The influence of patient variables on polypharmacy and combined high dose of antipsychotic drugs prescribed for in-patients{dagger}

Paul Lelliott, Director

Royal College of Psychiatrists' Research Unit, 83 Victoria Street, London SW1H 0HW

Carol Paton, Chief Pharmacist

Oxleas NHS Trust

Maria Harrington, Multi-Centre Clinical Audit Programme Manager

Royal College of Psychiatrists' Research Unit

Maria Konsolaki, Statistician

Royal College of Psychiatrists' Research Unit

Tom Sensky, Reader in Psychological Medicine

Imperial College School of Medicine

Chike Okocha, Consultant Psychiatrist and Senior Lecturer in Psychiatry

Queen Elizabeth Hospital

Declaration of interest

C.P. has very occasionally received speaker fees from Eli Lilly and Pfizer. Over the past year she has been involved with research projects funded by Novartis, Eli Lilly and Janssen-Cilag, but has not received any personal income from those projects. T.S. has been paid honoraria by numerous pharmaceutical companies for contributing to educational events. In 2000 he attended a meeting as a participant in an advisory board for Pfizer. The views expressed do not necessarily reflect those of the Royal College of Psychiatrists.
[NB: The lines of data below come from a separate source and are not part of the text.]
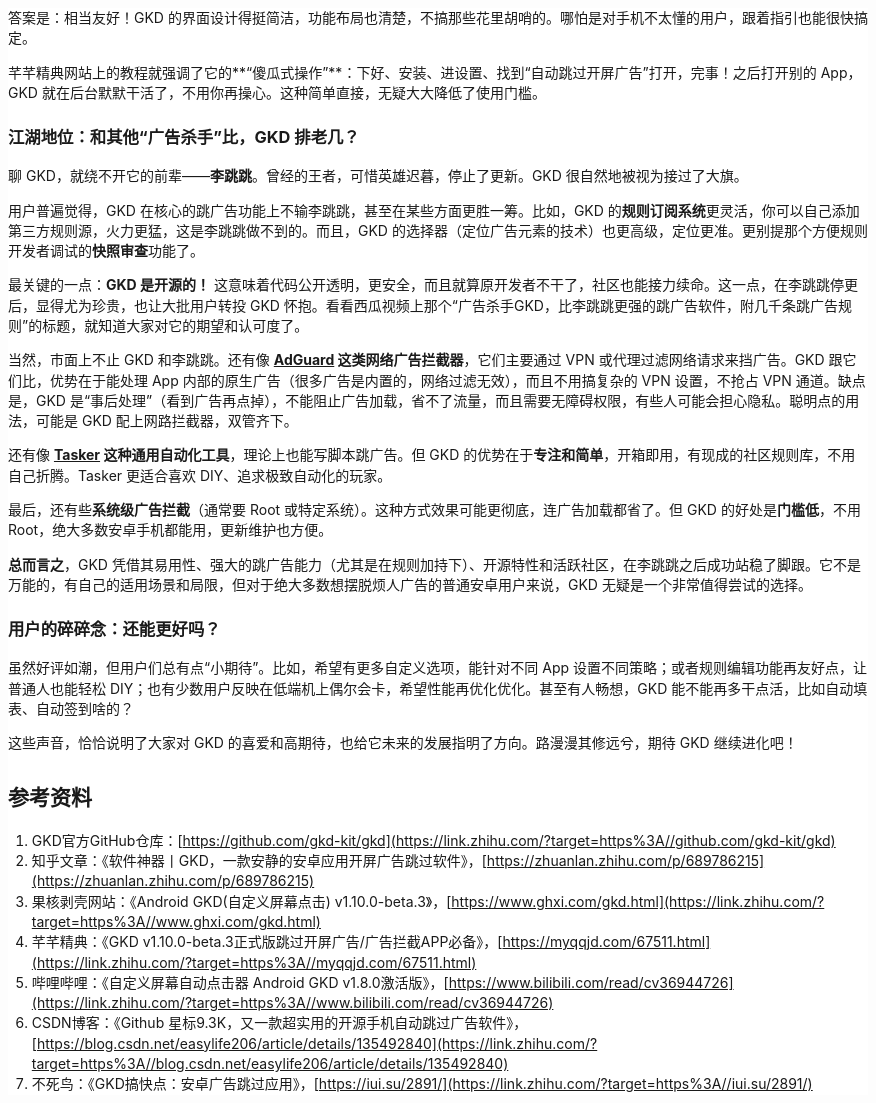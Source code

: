 答案是：相当友好！GKD 的界面设计得挺简洁，功能布局也清楚，不搞那些花里胡哨的。哪怕是对手机不太懂的用户，跟着指引也能很快搞定。

芊芊精典网站上的教程就强调了它的\*\*“傻瓜式操作”\*\*：下好、安装、进设置、找到“自动跳过开屏广告”打开，完事！之后打开别的 App，GKD 就在后台默默干活了，不用你再操心。这种简单直接，无疑大大降低了使用门槛。

### **江湖地位：和其他“广告杀手”比，GKD 排老几？**

聊 GKD，就绕不开它的前辈——**李跳跳**。曾经的王者，可惜英雄迟暮，停止了更新。GKD 很自然地被视为接过了大旗。

用户普遍觉得，GKD 在核心的跳广告功能上不输李跳跳，甚至在某些方面更胜一筹。比如，GKD 的**规则订阅系统**更灵活，你可以自己添加第三方规则源，火力更猛，这是李跳跳做不到的。而且，GKD 的选择器（定位广告元素的技术）也更高级，定位更准。更别提那个方便规则开发者调试的**快照审查**功能了。

最关键的一点：**GKD 是开源的！** 这意味着代码公开透明，更安全，而且就算原开发者不干了，社区也能接力续命。这一点，在李跳跳停更后，显得尤为珍贵，也让大批用户转投 GKD 怀抱。看看西瓜视频上那个“广告杀手GKD，比李跳跳更强的跳广告软件，附几千条跳广告规则”的标题，就知道大家对它的期望和认可度了。

当然，市面上不止 GKD 和李跳跳。还有像 **[AdGuard](https://zhida.zhihu.com/search?content_id=255958874&content_type=Article&match_order=1&q=AdGuard&zd_token=eyJhbGciOiJIUzI1NiIsInR5cCI6IkpXVCJ9.eyJpc3MiOiJ6aGlkYV9zZXJ2ZXIiLCJleHAiOjE3NTM2ODU3NjcsInEiOiJBZEd1YXJkIiwiemhpZGFfc291cmNlIjoiZW50aXR5IiwiY29udGVudF9pZCI6MjU1OTU4ODc0LCJjb250ZW50X3R5cGUiOiJBcnRpY2xlIiwibWF0Y2hfb3JkZXIiOjEsInpkX3Rva2VuIjpudWxsfQ.x6-zY6Qg5Asx2xiscNrUxtlqK9x_5fY7bRjssjqG1WM&zhida_source=entity) 这类网络广告拦截器**，它们主要通过 VPN 或代理过滤网络请求来挡广告。GKD 跟它们比，优势在于能处理 App 内部的原生广告（很多广告是内置的，网络过滤无效），而且不用搞复杂的 VPN 设置，不抢占 VPN 通道。缺点是，GKD 是“事后处理”（看到广告再点掉），不能阻止广告加载，省不了流量，而且需要无障碍权限，有些人可能会担心隐私。聪明点的用法，可能是 GKD 配上网路拦截器，双管齐下。

还有像 **[Tasker](https://zhida.zhihu.com/search?content_id=255958874&content_type=Article&match_order=1&q=Tasker&zd_token=eyJhbGciOiJIUzI1NiIsInR5cCI6IkpXVCJ9.eyJpc3MiOiJ6aGlkYV9zZXJ2ZXIiLCJleHAiOjE3NTM2ODU3NjcsInEiOiJUYXNrZXIiLCJ6aGlkYV9zb3VyY2UiOiJlbnRpdHkiLCJjb250ZW50X2lkIjoyNTU5NTg4NzQsImNvbnRlbnRfdHlwZSI6IkFydGljbGUiLCJtYXRjaF9vcmRlciI6MSwiemRfdG9rZW4iOm51bGx9.trLwbOADQBydlJpB9moCCOF60nRL6F9lLnm7pyu93xc&zhida_source=entity) 这种通用自动化工具**，理论上也能写脚本跳广告。但 GKD 的优势在于**专注和简单**，开箱即用，有现成的社区规则库，不用自己折腾。Tasker 更适合喜欢 DIY、追求极致自动化的玩家。

最后，还有些**系统级广告拦截**（通常要 Root 或特定系统）。这种方式效果可能更彻底，连广告加载都省了。但 GKD 的好处是**门槛低**，不用 Root，绝大多数安卓手机都能用，更新维护也方便。

**总而言之**，GKD 凭借其易用性、强大的跳广告能力（尤其是在规则加持下）、开源特性和活跃社区，在李跳跳之后成功站稳了脚跟。它不是万能的，有自己的适用场景和局限，但对于绝大多数想摆脱烦人广告的普通安卓用户来说，GKD 无疑是一个非常值得尝试的选择。

### **用户的碎碎念：还能更好吗？**

虽然好评如潮，但用户们总有点“小期待”。比如，希望有更多自定义选项，能针对不同 App 设置不同策略；或者规则编辑功能再友好点，让普通人也能轻松 DIY；也有少数用户反映在低端机上偶尔会卡，希望性能再优化优化。甚至有人畅想，GKD 能不能再多干点活，比如自动填表、自动签到啥的？

这些声音，恰恰说明了大家对 GKD 的喜爱和高期待，也给它未来的发展指明了方向。路漫漫其修远兮，期待 GKD 继续进化吧！

## 参考资料

1.  GKD官方GitHub仓库：[https://github.com/gkd-kit/gkd](https://link.zhihu.com/?target=https%3A//github.com/gkd-kit/gkd)
2.  知乎文章：《软件神器丨GKD，一款安静的安卓应用开屏广告跳过软件》，[https://zhuanlan.zhihu.com/p/689786215](https://zhuanlan.zhihu.com/p/689786215)
3.  果核剥壳网站：《Android GKD(自定义屏幕点击) v1.10.0-beta.3》，[https://www.ghxi.com/gkd.html](https://link.zhihu.com/?target=https%3A//www.ghxi.com/gkd.html)
4.  芊芊精典：《GKD v1.10.0-beta.3正式版跳过开屏广告/广告拦截APP必备》，[https://myqqjd.com/67511.html](https://link.zhihu.com/?target=https%3A//myqqjd.com/67511.html)
5.  哔哩哔哩：《自定义屏幕自动点击器 Android GKD v1.8.0激活版》，[https://www.bilibili.com/read/cv36944726](https://link.zhihu.com/?target=https%3A//www.bilibili.com/read/cv36944726)
6.  CSDN博客：《Github 星标9.3K，又一款超实用的开源手机自动跳过广告软件》，[https://blog.csdn.net/easylife206/article/details/135492840](https://link.zhihu.com/?target=https%3A//blog.csdn.net/easylife206/article/details/135492840)
7.  不死鸟：《GKD搞快点：安卓广告跳过应用》，[https://iui.su/2891/](https://link.zhihu.com/?target=https%3A//iui.su/2891/)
{dagger} See editorial pp. 401-402, and pp. 414-420, this issue.

AIMS AND METHOD

A 1-day census, involving 3576 psychiatric in-patients prescribed anti-psychotic medication, was conducted as a prelude to a multi-centre audit. The aim was to explore the extent to which a number of patient variables explain antipsychotic polypharmacy and the use of high doses of these drugs.

RESULTS

Prescriptions of more than one type of antipsychotic drug were made for 50.5% of patients. Patient factors that influenced the probability of polypharmacy were: younger age, being male, detained under the Mental Health Act and on a rehabilitation or forensic ward, and a diagnosis of schizophrenia. The effect of ethnicity was not significant. Polypharmacy was the most powerful factor influencing the probability of being prescribed a high dose. Identified patient variables accounted for only 18% of the variance in dose prescribed.

CLINICAL IMPLICATIONS

The patient and clinician factors that account for the unexplained variance need to be identified.